EXERCISE PROMPT. The answer is all of the data repeated exactly, with each picture omitted.

INFORMATION.
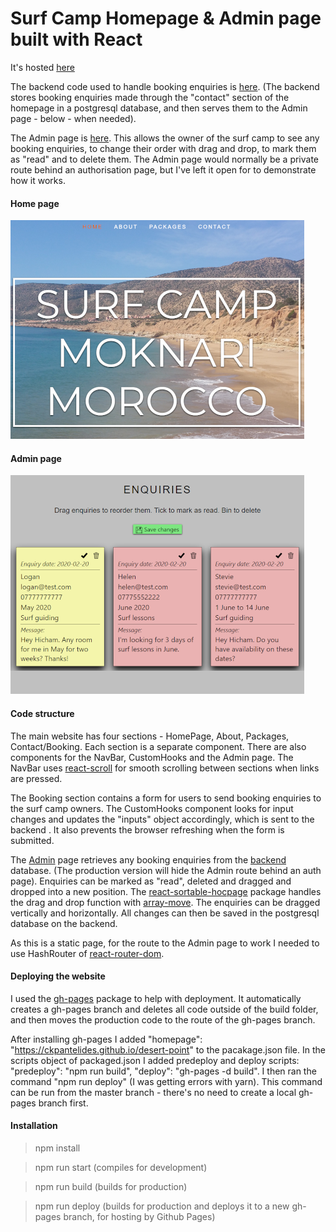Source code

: Surf Camp Homepage & Admin page built with React
===========

It's hosted [here](https://ckpantelides.github.io/desert-point)

The backend code used to handle booking enquiries is [here](https://github.com/ckpantelides/desert-point-server). (The backend stores booking enquiries made through the "contact" section of the homepage in a postgresql database, and then serves them to the Admin page - below - when needed). 

The Admin page is [here](https://ckpantelides.github.io/desert-point/#/admin). This allows the owner of the surf camp to see any booking enquiries, to change their order with drag and drop, to mark them as "read" and to delete them. The Admin page would normally be a private route behind an authorisation page, but I've left it open for to demonstrate how it works.

#### Home page

![img1]

#### Admin page

![img2]

#### Code structure

The main website has four sections - HomePage, About, Packages, Contact/Booking. Each section is a separate component. There are also components for the NavBar, CustomHooks and the Admin page. The NavBar uses [react-scroll](https://www.npmjs.com/package/react-scroll) for smooth scrolling between sections when links are pressed. 

The Booking section contains a form for users to send booking enquiries to the surf camp owners. The CustomHooks component looks for input changes and updates the "inputs" object accordingly, which is sent to the backend . It also prevents the browser refreshing when the form is submitted.

The [Admin](https://github.com/ckpantelides/deser-point/#/admin) page retrieves any booking enquiries from the [backend](https://github.com/ckpantelides/desert-point-server) database. (The production version will hide the Admin route behind an auth page). Enquiries can be marked as "read", deleted and dragged and dropped into a new position. The [react-sortable-hocpage](https://www.npmjs.com/package/react-sortable-hoc) package handles the drag and drop function with [array-move](https://www.npmjs.com/package/array-move). The enquiries can be dragged vertically and horizontally. All changes can then be saved in the postgresql database on the backend.

As this is a static page, for the route to the Admin page to work I needed to use HashRouter of [react-router-dom](https://www.npmjs.com/package/react-router-dom).

#### Deploying the website

I used the [gh-pages](https://www.npmjs.com/package/gh-pages) package to help with deployment. It automatically creates a gh-pages branch and deletes all code outside of the build folder, and then moves the production code to the route of the gh-pages branch.

After installing gh-pages I added "homepage": "https://ckpantelides.github.io/desert-point" to the pacakage.json file. In the scripts object of packaged.json I added predeploy and deploy scripts: "predeploy": "npm run build", "deploy": "gh-pages -d build". I then ran the command "npm run deploy" (I was getting errors with yarn). This command can be run from the master branch - there's no need to create a local gh-pages branch first.

#### Installation

> npm install

> npm run start (compiles for development)

> npm run build (builds for production)

> npm run deploy (builds for production and deploys it to a new gh-pages branch, for hosting by Github Pages)

[img1]: https://github.com/ckpantelides/desert-point/blob/images/homepage350.png
[img2]: https://github.com/ckpantelides/desert-point/blob/images/admin350.png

WRITTEN ANSWER.
Source code

: Surf Camp Homepage & Admin page built with React
===========

It's hosted [here](https://ckpantelides.github.io/desert-point)

The backend code used to handle booking enquiries is [here](https://github.com/ckpantelides/desert-point-server). (The backend stores booking enquiries made through the "contact" section of the homepage in a postgresql database, and then serves them to the Admin page - below - when needed). 

The Admin page is [here](https://ckpantelides.github.io/desert-point/#/admin). This allows the owner of the surf camp to see any booking enquiries, to change their order with drag and drop, to mark them as "read" and to delete them. The Admin page would normally be a private route behind an authorisation page, but I've left it open for to demonstrate how it works.

#### Home page

![img1]

#### Admin page

![img2]

#### Code structure

The main website has four sections - HomePage, About, Packages, Contact/Booking. Each section is a separate component. There are also components for the NavBar, CustomHooks and the Admin page. The NavBar uses [react-scroll](https://www.npmjs.com/package/react-scroll) for smooth scrolling between sections when links are pressed. 

The Booking section contains a form for users to send booking enquiries to the surf camp owners. The CustomHooks component looks for input changes and updates the "inputs" object accordingly, which is sent to the backend . It also prevents the browser refreshing when the form is submitted.

The [Admin](https://github.com/ckpantelides/deser-point/#/admin) page retrieves any booking enquiries from the [backend](https://github.com/ckpantelides/desert-point-server) database. (The production version will hide the Admin route behind an auth page). Enquiries can be marked as "read", deleted and dragged and dropped into a new position. The [react-sortable-hocpage](https://www.npmjs.com/package/react-sortable-hoc) package handles the drag and drop function with [array-move](https://www.npmjs.com/package/array-move). The enquiries can be dragged vertically and horizontally. All changes can then be saved in the postgresql database on the backend.

As this is a static page, for the route to the Admin page to work I needed to use HashRouter of [react-router-dom](https://www.npmjs.com/package/react-router-dom).

#### Deploying the website

I used the [gh-pages](https://www.npmjs.com/package/gh-pages) package to help with deployment. It automatically creates a gh-pages branch and deletes all code outside of the build folder, and then moves the production code to the route of the gh-pages branch.

After installing gh-pages I added "homepage": "https://ckpantelides.github.io/desert-point" to the pacakage.json file. In the scripts object of packaged.json I added predeploy and deploy scripts: "predeploy": "npm run build", "deploy": "gh-pages -d build". I then ran the command "npm run deploy" (I was getting errors with yarn). This command can be run from the master branch - there's no need to create a local gh-pages branch first.

#### Installation

> npm install

> npm run start (compiles for development)

> npm run build (builds for production)

> npm run deploy (builds for production and deploys it to a new gh-pages branch, for hosting by Github Pages)

[img1]: https://github.com/ckpantelides/desert-point/blob/images/homepage350.png
[img2]: https://github.com/ckpantelides/desert-point/blob/images/admin350.png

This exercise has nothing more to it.